Using magneto-optical trapping, Yale physicists cooled molecules of strontium monofluoride to 2.5 thousandths of a degree above absolute zero, the lowest temperature yet achieved by direct cooling of a molecule.
It’s official. Yale physicists have chilled the world’s coolest molecules.
The tiny titans in question are bits of strontium monofluoride, dropped to 2.5 thousandths of a degree above absolute zero through a laser cooling and isolating process called magneto-optical trapping (MOT). They are the coldest molecules ever achieved through direct cooling, and they represent a physics milestone likely to prompt new research in areas ranging from quantum chemistry to tests of the most basic theories in particle physics.
“We can start studying chemical reactions that are happening at very near to absolute zero,” said Dave DeMille, a Yale physics professor and principal investigator. “We have a chance to learn about fundamental chemical mechanisms.”

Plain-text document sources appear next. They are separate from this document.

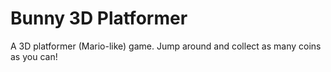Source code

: # Bunny 3D Platformer

A 3D platformer (Mario-like) game. Jump around and collect as many coins as you can!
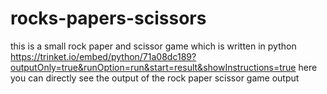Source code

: # rocks-papers-scissors
this is a small rock paper and scissor game which is written in python
https://trinket.io/embed/python/71a08dc189?outputOnly=true&runOption=run&start=result&showInstructions=true
here you can directly see the output of the rock paper scissor game output
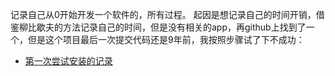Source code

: 记录自己从0开始开发一个软件的，所有过程。
起因是想记录自己的时间开销，借鉴柳比歇夫的方法记录自己的时间，但是没有相关的app，再github上找到了一个，但是这个项目最后一次提交代码还是9年前，我按照步骤试了下不成功：
- [第一次尝试安装的记录](./2024-4-1.md)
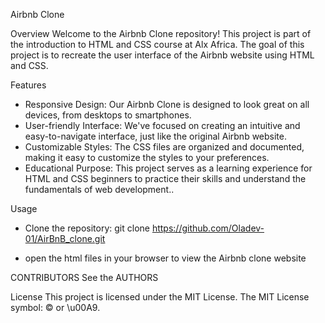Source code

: Airbnb Clone

Overview
Welcome to the Airbnb Clone repository! This project is part of the introduction to HTML and CSS course at Alx Africa. The goal of this project is to recreate the user interface of the Airbnb website using HTML and CSS.

Features
* Responsive Design: Our Airbnb Clone is designed to look great on all devices, from desktops to smartphones.
* User-friendly Interface: We've focused on creating an intuitive and easy-to-navigate interface, just like the original Airbnb website.
* Customizable Styles: The CSS files are organized and documented, making it easy to customize the styles to your preferences.
* Educational Purpose: This project serves as a learning experience for HTML and CSS beginners to practice their skills and understand the fundamentals of web development..

Usage
* Clone the repository:
git clone https://github.com/Oladev-01/AirBnB_clone.git

* open the html files in your browser to view the Airbnb clone website

CONTRIBUTORS
See the AUTHORS

License
This project is licensed under the MIT License. The MIT License symbol: &#169; or \u00A9.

The research is published this week in the journal Nature.
Magneto-optical trapping has become ubiquitous among atomic physicists in the past generation — but only at the single-atom level. The technology uses lasers to simultaneously cool particles and hold them in place. “Imagine having a shallow bowl with a little molasses in it,” DeMille explained. “If you roll some balls into the bowl, they will slow down and accumulate at the bottom. For our experiment, the molecules are like the balls and the bowl with molasses is created via laser beams and magnetic fields.”
Until now, the complicated vibrations and rotations of molecules proved too difficult for such trapping. The Yale team’s unique approach drew inspiration from a relatively obscure, 1990s research paper that described MOT-type results in a situation where the usual cooling and trapping conditions were not met.
DeMille and his colleagues built their own apparatus in a basement lab. It is an elaborate, multi-level tangle of wires, computers, electrical components, tabletop mirrors, and a cryogenic refrigeration unit. The process uses a dozen lasers, each with a wavelength controlled to the ninth decimal point.
“If you wanted to put a picture of something high-tech in the dictionary, this is what it might look like,” DeMille said. “It’s deeply orderly, but with a bit of chaos.”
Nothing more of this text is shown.